▶ ACTIVITY: Each record beneath this line should be returned exactly as it is.

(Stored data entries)

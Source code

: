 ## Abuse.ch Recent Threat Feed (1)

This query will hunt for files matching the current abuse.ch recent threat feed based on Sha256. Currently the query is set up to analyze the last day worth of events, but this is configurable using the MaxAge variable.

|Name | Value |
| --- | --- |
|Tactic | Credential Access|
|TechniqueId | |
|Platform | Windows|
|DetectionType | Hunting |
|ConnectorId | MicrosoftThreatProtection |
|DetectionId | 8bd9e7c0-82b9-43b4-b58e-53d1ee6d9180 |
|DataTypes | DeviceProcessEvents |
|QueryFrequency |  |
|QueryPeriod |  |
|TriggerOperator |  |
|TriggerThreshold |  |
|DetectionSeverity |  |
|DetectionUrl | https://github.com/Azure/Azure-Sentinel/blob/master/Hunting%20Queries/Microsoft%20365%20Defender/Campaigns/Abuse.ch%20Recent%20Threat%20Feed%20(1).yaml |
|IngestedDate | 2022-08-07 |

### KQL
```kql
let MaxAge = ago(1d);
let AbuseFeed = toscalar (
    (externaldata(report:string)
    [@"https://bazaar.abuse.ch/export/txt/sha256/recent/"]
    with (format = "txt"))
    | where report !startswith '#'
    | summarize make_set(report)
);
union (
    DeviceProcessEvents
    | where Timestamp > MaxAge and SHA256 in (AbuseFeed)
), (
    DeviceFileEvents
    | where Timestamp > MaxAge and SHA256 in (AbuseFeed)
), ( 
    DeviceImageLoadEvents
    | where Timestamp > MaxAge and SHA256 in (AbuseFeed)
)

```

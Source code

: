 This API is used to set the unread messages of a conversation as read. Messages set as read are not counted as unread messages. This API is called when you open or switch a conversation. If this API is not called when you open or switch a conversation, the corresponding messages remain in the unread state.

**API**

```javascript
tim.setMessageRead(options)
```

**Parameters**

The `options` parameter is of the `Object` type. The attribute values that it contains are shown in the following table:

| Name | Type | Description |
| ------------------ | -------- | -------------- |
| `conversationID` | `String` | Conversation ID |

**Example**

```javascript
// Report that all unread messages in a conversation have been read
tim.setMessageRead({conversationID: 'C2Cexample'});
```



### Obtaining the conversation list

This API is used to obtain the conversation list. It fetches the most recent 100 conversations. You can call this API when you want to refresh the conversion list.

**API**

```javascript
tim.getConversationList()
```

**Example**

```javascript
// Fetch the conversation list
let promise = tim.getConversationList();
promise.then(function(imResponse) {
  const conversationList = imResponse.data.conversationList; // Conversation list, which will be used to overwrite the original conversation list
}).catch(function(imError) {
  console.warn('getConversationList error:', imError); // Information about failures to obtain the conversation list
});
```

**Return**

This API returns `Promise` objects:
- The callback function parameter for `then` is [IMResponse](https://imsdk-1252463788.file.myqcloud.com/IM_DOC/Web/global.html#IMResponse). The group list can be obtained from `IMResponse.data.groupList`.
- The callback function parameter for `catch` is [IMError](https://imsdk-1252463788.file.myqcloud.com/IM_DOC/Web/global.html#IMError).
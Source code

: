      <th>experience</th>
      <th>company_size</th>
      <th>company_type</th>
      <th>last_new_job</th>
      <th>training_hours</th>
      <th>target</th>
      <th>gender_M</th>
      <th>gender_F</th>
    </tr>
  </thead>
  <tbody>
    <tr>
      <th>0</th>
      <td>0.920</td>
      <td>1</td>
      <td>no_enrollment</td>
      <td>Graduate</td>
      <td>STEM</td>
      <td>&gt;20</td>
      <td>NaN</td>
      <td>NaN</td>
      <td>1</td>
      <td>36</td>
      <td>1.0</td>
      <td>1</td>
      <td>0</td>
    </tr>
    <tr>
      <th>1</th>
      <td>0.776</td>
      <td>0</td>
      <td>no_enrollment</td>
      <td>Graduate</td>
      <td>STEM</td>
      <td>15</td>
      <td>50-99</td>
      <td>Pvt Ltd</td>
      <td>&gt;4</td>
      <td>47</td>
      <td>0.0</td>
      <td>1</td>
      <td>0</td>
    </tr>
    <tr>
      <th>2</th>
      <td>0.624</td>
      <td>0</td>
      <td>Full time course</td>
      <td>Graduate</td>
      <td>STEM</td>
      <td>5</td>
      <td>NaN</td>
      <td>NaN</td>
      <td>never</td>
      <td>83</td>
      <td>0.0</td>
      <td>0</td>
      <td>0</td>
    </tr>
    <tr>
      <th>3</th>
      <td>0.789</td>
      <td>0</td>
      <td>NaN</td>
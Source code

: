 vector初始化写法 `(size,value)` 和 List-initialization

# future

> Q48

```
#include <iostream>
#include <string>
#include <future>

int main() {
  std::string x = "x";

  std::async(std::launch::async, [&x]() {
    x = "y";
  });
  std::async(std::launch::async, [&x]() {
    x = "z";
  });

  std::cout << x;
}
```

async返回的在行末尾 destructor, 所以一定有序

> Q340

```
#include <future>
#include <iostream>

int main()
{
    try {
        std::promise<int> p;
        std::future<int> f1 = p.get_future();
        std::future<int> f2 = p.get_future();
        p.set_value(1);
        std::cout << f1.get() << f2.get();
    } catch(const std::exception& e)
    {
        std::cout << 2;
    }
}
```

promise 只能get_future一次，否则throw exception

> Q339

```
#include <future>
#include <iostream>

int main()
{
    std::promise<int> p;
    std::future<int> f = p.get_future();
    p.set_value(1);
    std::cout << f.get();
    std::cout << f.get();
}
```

▶ SOLVED PROBLEM:
Source code

: ## Abuse.ch Recent Threat Feed (1)

This query will hunt for files matching the current abuse.ch recent threat feed based on Sha256. Currently the query is set up to analyze the last day worth of events, but this is configurable using the MaxAge variable.

|Name | Value |
| --- | --- |
|Tactic | Credential Access|
|TechniqueId | |
|Platform | Windows|
|DetectionType | Hunting |
|ConnectorId | MicrosoftThreatProtection |
|DetectionId | 8bd9e7c0-82b9-43b4-b58e-53d1ee6d9180 |
|DataTypes | DeviceProcessEvents |
|QueryFrequency |  |
|QueryPeriod |  |
|TriggerOperator |  |
|TriggerThreshold |  |
|DetectionSeverity |  |
|DetectionUrl | https://github.com/Azure/Azure-Sentinel/blob/master/Hunting%20Queries/Microsoft%20365%20Defender/Campaigns/Abuse.ch%20Recent%20Threat%20Feed%20(1).yaml |
|IngestedDate | 2022-08-07 |

### KQL
```kql
let MaxAge = ago(1d);
let AbuseFeed = toscalar (
    (externaldata(report:string)
    [@"https://bazaar.abuse.ch/export/txt/sha256/recent/"]
    with (format = "txt"))
    | where report !startswith '#'
    | summarize make_set(report)
);
union (
    DeviceProcessEvents
    | where Timestamp > MaxAge and SHA256 in (AbuseFeed)
), (
    DeviceFileEvents
    | where Timestamp > MaxAge and SHA256 in (AbuseFeed)
), ( 
    DeviceImageLoadEvents
    | where Timestamp > MaxAge and SHA256 in (AbuseFeed)
)

```

Source code

: This API is used to set the unread messages of a conversation as read. Messages set as read are not counted as unread messages. This API is called when you open or switch a conversation. If this API is not called when you open or switch a conversation, the corresponding messages remain in the unread state.

**API**

```javascript
tim.setMessageRead(options)
```

**Parameters**

The `options` parameter is of the `Object` type. The attribute values that it contains are shown in the following table:

| Name | Type | Description |
| ------------------ | -------- | -------------- |
| `conversationID` | `String` | Conversation ID |

**Example**

```javascript
// Report that all unread messages in a conversation have been read
tim.setMessageRead({conversationID: 'C2Cexample'});
```



### Obtaining the conversation list

This API is used to obtain the conversation list. It fetches the most recent 100 conversations. You can call this API when you want to refresh the conversion list.

**API**

```javascript
tim.getConversationList()
```

**Example**

```javascript
// Fetch the conversation list
let promise = tim.getConversationList();
promise.then(function(imResponse) {
  const conversationList = imResponse.data.conversationList; // Conversation list, which will be used to overwrite the original conversation list
}).catch(function(imError) {
  console.warn('getConversationList error:', imError); // Information about failures to obtain the conversation list
});
```

**Return**

This API returns `Promise` objects:
- The callback function parameter for `then` is [IMResponse](https://imsdk-1252463788.file.myqcloud.com/IM_DOC/Web/global.html#IMResponse). The group list can be obtained from `IMResponse.data.groupList`.
- The callback function parameter for `catch` is [IMError](https://imsdk-1252463788.file.myqcloud.com/IM_DOC/Web/global.html#IMError).
Source code

:      <th>experience</th>
      <th>company_size</th>
      <th>company_type</th>
      <th>last_new_job</th>
      <th>training_hours</th>
      <th>target</th>
      <th>gender_M</th>
      <th>gender_F</th>
    </tr>
  </thead>
  <tbody>
    <tr>
      <th>0</th>
      <td>0.920</td>
      <td>1</td>
      <td>no_enrollment</td>
      <td>Graduate</td>
      <td>STEM</td>
      <td>&gt;20</td>
      <td>NaN</td>
      <td>NaN</td>
      <td>1</td>
      <td>36</td>
      <td>1.0</td>
      <td>1</td>
      <td>0</td>
    </tr>
    <tr>
      <th>1</th>
      <td>0.776</td>
      <td>0</td>
      <td>no_enrollment</td>
      <td>Graduate</td>
      <td>STEM</td>
      <td>15</td>
      <td>50-99</td>
      <td>Pvt Ltd</td>
      <td>&gt;4</td>
      <td>47</td>
      <td>0.0</td>
      <td>1</td>
      <td>0</td>
    </tr>
    <tr>
      <th>2</th>
      <td>0.624</td>
      <td>0</td>
      <td>Full time course</td>
      <td>Graduate</td>
      <td>STEM</td>
      <td>5</td>
      <td>NaN</td>
      <td>NaN</td>
      <td>never</td>
      <td>83</td>
      <td>0.0</td>
      <td>0</td>
      <td>0</td>
    </tr>
    <tr>
      <th>3</th>
      <td>0.789</td>
      <td>0</td>
      <td>NaN</td>
Source code

: vector初始化写法 `(size,value)` 和 List-initialization

# future

> Q48

```
#include <iostream>
#include <string>
#include <future>

int main() {
  std::string x = "x";

  std::async(std::launch::async, [&x]() {
    x = "y";
  });
  std::async(std::launch::async, [&x]() {
    x = "z";
  });

  std::cout << x;
}
```

async返回的在行末尾 destructor, 所以一定有序

> Q340

```
#include <future>
#include <iostream>

int main()
{
    try {
        std::promise<int> p;
        std::future<int> f1 = p.get_future();
        std::future<int> f2 = p.get_future();
        p.set_value(1);
        std::cout << f1.get() << f2.get();
    } catch(const std::exception& e)
    {
        std::cout << 2;
    }
}
```

promise 只能get_future一次，否则throw exception

> Q339

```
#include <future>
#include <iostream>

int main()
{
    std::promise<int> p;
    std::future<int> f = p.get_future();
    p.set_value(1);
    std::cout << f.get();
    std::cout << f.get();
}
```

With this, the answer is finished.